Title: The Man With the Getaway Face
Author: Richard Stark (Donald Westlake)
Cover artist: Harry Bennett

Condition: 7/10
Estimated value: I just paid $20 for it, which felt low

Perma6180
Best things about this cover:
  • It's got Richard Stark's name on it
  • Those. Hands.
  • Harry Bennett has no time for GGA (Great Girl Art). Just put the freaked-out lady in the far back corner and give us more of the Mummy With Giant Hands!
  • The hair on Those Hands is gonna haunt me
  • My wife was with me when I bought this at Once Upon a Crime in Minneapolis, so she can attest that the following minor anecdote is true: we walked down the stairs to their basement-level store, I opened the door, saw this book directly in front of me, walked straight to it (looking at nothing and no one else), picked it up, checked the price, and knew it was mine. Then a nice woman appeared next to me and asked, in the hushed voice of someone suggesting something at least vaguely illegal, "Would you like to see our annex?" She explained that there was a room in the back where they kept their large supply of vintage paperbacks. Would I like to see it? Uh. Yes. Yes I would.
Perma6180bc
Best things about this back cover:
  • Price tag ... is an interesting direction to go in, design-wise. By "interesting," I think I mean "bizarre." There is no consumer culture to speak of in this novel, which is about an armored-car heist.

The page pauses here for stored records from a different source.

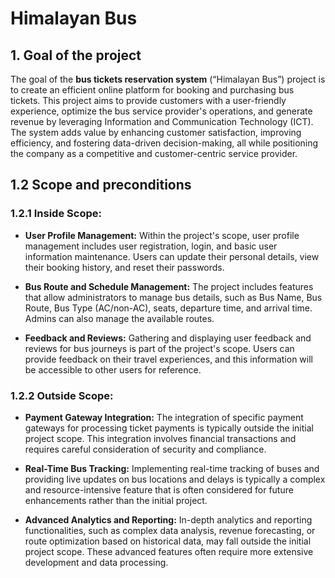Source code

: # Himalayan Bus

## 1. Goal of the project

The goal of the **bus tickets reservation system** (“Himalayan Bus”) project is to create an efficient online platform for booking and purchasing bus tickets. This project aims to provide customers with a user-friendly experience, optimize the bus service provider's operations, and generate revenue by leveraging Information and Communication Technology (ICT). The system adds value by enhancing customer satisfaction, improving efficiency, and fostering data-driven decision-making, all while positioning the company as a competitive and customer-centric service provider.

## 1.2 Scope and preconditions

### 1.2.1 Inside Scope:

- **User Profile Management:** Within the project's scope, user profile management includes user registration, login, and basic user information maintenance. Users can update their personal details, view their booking history, and reset their passwords.

- **Bus Route and Schedule Management:** The project includes features that allow administrators to manage bus details, such as Bus Name, Bus Route, Bus Type (AC/non-AC), seats, departure time, and arrival time. Admins can also manage the available routes.

- **Feedback and Reviews:** Gathering and displaying user feedback and reviews for bus journeys is part of the project's scope. Users can provide feedback on their travel experiences, and this information will be accessible to other users for reference.

### 1.2.2 Outside Scope:

- **Payment Gateway Integration:** The integration of specific payment gateways for processing ticket payments is typically outside the initial project scope. This integration involves financial transactions and requires careful consideration of security and compliance.

- **Real-Time Bus Tracking:** Implementing real-time tracking of buses and providing live updates on bus locations and delays is typically a complex and resource-intensive feature that is often considered for future enhancements rather than the initial project.

- **Advanced Analytics and Reporting:** In-depth analytics and reporting functionalities, such as complex data analysis, revenue forecasting, or route optimization based on historical data, may fall outside the initial project scope. These advanced features often require more extensive development and data processing.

  • Also "interesting" that there's nothing on this tag about the details of the novel. The fact that he had plastic surgery is relevant, but it's not the main event. Why hide the action and describe the novel so vaguely that it sounds dull? It's like the copywriter couldn't be bothered to know anything about the plot and got all his info from the (admittedly longish) title.
  • A cover that dramatic should not have a back cover this anemic.
Page 123~
Eleven thousand went into the box, which he then wrapped up and addressed: Charles Willis, c/o Pacifica Beach Hotel, Sausalito, California, Please Hold. Unless the Pacifica Beach had changed hands in the three years since he'd last been there, they would know enough to stick the carton into the hotel safe and forget about it till Parker showed up again.
This is making me remember this novel and how good it is. I really should plow through all the Parker novels, in order, once and for bleeping all. I've only made it through the first three, I think, before other things grabbed my attention. I think I have my next reading project now.